You need to square the first equation so that the LHS in both equations is y^2. Then: 4a(x+b)=4a^2(x+x1)^2/(y1)^2.

 

[Mark44]

I don't understand that at all.

I agree.

Can you explain how you get P = 2QR from the stuff above it?

As already stated, this makes no sense. P, Q, and R are the names of the three points in this problem -- they aren't numbers. It would be better to identify the x and y coordinates at each point something like this:
$P(x_p, y_p), Q(x_q, y_q), R(x_r, y_r)$

We know that the tangent equation to the parabola $y^2=4ax$ is given by $yy1=2a(x+x1)$

I don't follow this at all. The slope of the tangent line at point P is $\frac{2a}{y_p}$. The equation of the tangent line at point P is $y - y_p = \frac{2a}{y_p}(x - x_p)$, using the point-slope form of the line equation and thenotation I described above.

 

[neilparker62]

I don't follow this at all. The slope of the tangent line at point P is $\frac{2a}{y_p}$. The equation of the tangent line at point P is $y - y_p = \frac{2a}{y_p}(x - x_p)$, using the point-slope form of the line equation and thenotation I described above.

Because you will multiply through by y_p obtaining a term (y_p)^2=4a(x_p)

 

[Mark44]

Because you will multiply through by y_p obtaining a term (y_p)^2=4a(x_p)
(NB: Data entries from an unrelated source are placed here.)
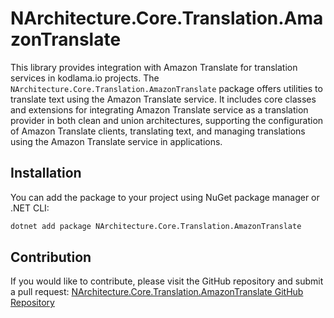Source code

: # NArchitecture.Core.Translation.AmazonTranslate

This library provides integration with Amazon Translate for translation services in kodlama.io projects. The `NArchitecture.Core.Translation.AmazonTranslate` package offers utilities to translate text using the Amazon Translate service. It includes core classes and extensions for integrating Amazon Translate service as a translation provider in both clean and union architectures, supporting the configuration of Amazon Translate clients, translating text, and managing translations using the Amazon Translate service in applications.

## Installation

You can add the package to your project using NuGet package manager or .NET CLI:

```bash
dotnet add package NArchitecture.Core.Translation.AmazonTranslate
```

## Contribution

If you would like to contribute, please visit the GitHub repository and submit a pull request: [NArchitecture.Core.Translation.AmazonTranslate GitHub Repository](https://github.com/kodlamaio-projects/nArchitecture.Core)
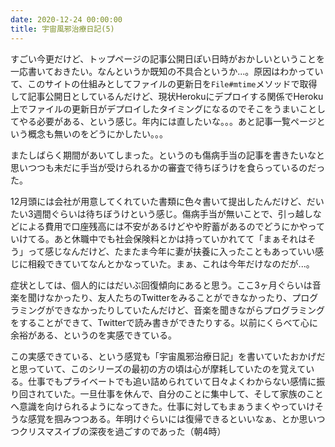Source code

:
 ```yaml
---
date: 2020-12-24 00:00:00
title: 宇宙風邪治療日記(5)
---
```

すごい今更だけど、トップページの記事公開日ぽい日時がおかしいということを一応書いておきたい。なんというか既知の不具合というか...。原因はわかっていて、このサイトの仕組みとしてファイルの更新日を`File#mtime`メソッドで取得して記事公開日としているんだけど、現状Herokuにデプロイする関係でHeroku上でファイルの更新日がデプロイしたタイミングになるのでそこをうまいことしてやる必要がある、という感じ。年内には直したいな。。。あと記事一覧ページという概念も無いのをどうにかしたい。。。

またしばらく期間があいてしまった。というのも傷病手当の記事を書きたいなと思いつつも未だに手当が受けられるかの審査で待ちぼうけを食らっているのだった。

12月頭には会社が用意してくれていた書類に色々書いて提出したんだけど、だいたい3週間ぐらいは待ちぼうけという感じ。傷病手当が無いことで、引っ越しなどによる費用で口座残高には不安があるけどやや貯蓄があるのでどうにかやっていけてる。あと休職中でも社会保険料とかは持っていかれてて「まぁそれはそう」って感じなんだけど、たまたま今年に妻が扶養に入ったこともあっていい感じに相殺できていてなんとかなっていた。まぁ、これは今年だけなのだが...。

症状としては、個人的にはだいぶ回復傾向にあると思う。ここ3ヶ月ぐらいは音楽を聞けなかったり、友人たちのTwitterをみることができなかったり、プログラミングができなかったりしていたんだけど、音楽を聞きながらプログラミングをすることができて、Twitterで読み書きができたりする。以前にくらべて心に余裕がある、というのを実感できている。

この実感できている、という感覚も「宇宙風邪治療日記」を書いていたおかげだと思っていて、このシリーズの最初の方の頃は心が摩耗していたのを覚えている。仕事でもプライベートでも追い詰められていて日々よくわからない感情に振り回されていた。一旦仕事を休んで、自分のことに集中して、そして家族のことへ意識を向けられるようになってきた。仕事に対してもまぁうまくやっていけそうな感覚を掴みつつある。年明けぐらいには復帰できるといいなぁ、とか思いつつクリスマスイブの深夜を過ごすのであった（朝4時）

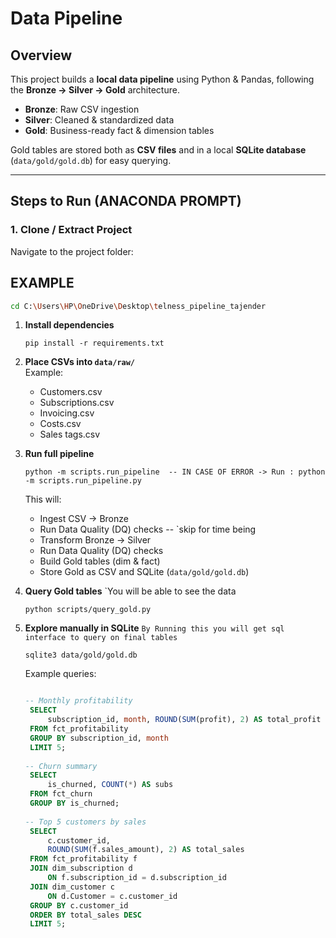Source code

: # Data Pipeline

## Overview
This project builds a **local data pipeline** using Python & Pandas, following the **Bronze -> Silver -> Gold** architecture.  

- **Bronze**: Raw CSV ingestion  
- **Silver**: Cleaned & standardized data  
- **Gold**: Business-ready fact & dimension tables  

Gold tables are stored both as **CSV files** and in a local **SQLite database** (`data/gold/gold.db`) for easy querying.

---

## Steps to Run (ANACONDA PROMPT)

### 1. Clone / Extract Project
Navigate to the project folder:
## EXAMPLE
```bash
cd C:\Users\HP\OneDrive\Desktop\telness_pipeline_tajender
```
1. **Install dependencies**
   ```
   pip install -r requirements.txt
   ```

2. **Place CSVs into `data/raw/`**  
   Example:
   - Customers.csv
   - Subscriptions.csv
   - Invoicing.csv
   - Costs.csv
   - Sales tags.csv

3. **Run full pipeline**
   ```
   python -m scripts.run_pipeline  -- IN CASE OF ERROR -> Run : python -m scripts.run_pipeline.py
   ```

   This will:
   - Ingest CSV → Bronze
   - Run Data Quality (DQ) checks -- `skip for time being
   - Transform Bronze → Silver
   - Run Data Quality (DQ) checks
   - Build Gold tables (dim & fact)
   - Store Gold as CSV and SQLite (`data/gold/gold.db`)

4. **Query Gold tables** `You will be able to see the data 
   ```
   python scripts/query_gold.py
   ```

5. **Explore manually in SQLite** `By Running this you will get sql interface to query on final tables`
   ```
   sqlite3 data/gold/gold.db
   ```

   Example queries:
   ```sql queires to validate the data
   
   -- Monthly profitability
	SELECT 
		subscription_id, month, ROUND(SUM(profit), 2) AS total_profit
	FROM fct_profitability
	GROUP BY subscription_id, month
	LIMIT 5;
	
   -- Churn summary
	SELECT 
		is_churned, COUNT(*) AS subs
	FROM fct_churn
	GROUP BY is_churned;
	
   -- Top 5 customers by sales
	SELECT 
        c.customer_id, 
        ROUND(SUM(f.sales_amount), 2) AS total_sales
    FROM fct_profitability f
    JOIN dim_subscription d 
        ON f.subscription_id = d.subscription_id
    JOIN dim_customer c 
        ON d.Customer = c.customer_id
    GROUP BY c.customer_id
    ORDER BY total_sales DESC
    LIMIT 5;

   ```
OK, I see it now, but it wasn't immediately obvious.

 

[chwala]

so what is the conclusion

 

[neilparker62]

Solve simultaneously y=2a(x+x1)/y1 and y^2=4a(x+b). Add the roots which will eliminate a lot of stuff - and divide by 2. With any luck you will end up with x1.

 

[chwala]

ok let me look at it...

 

[chwala]

this is still pending...i need help

 

[Mark44]

@neilparker62 seems to have given you a hint. Have you tried it?

 

[chwala]

let me look at it, i want to clear all pending assignments here...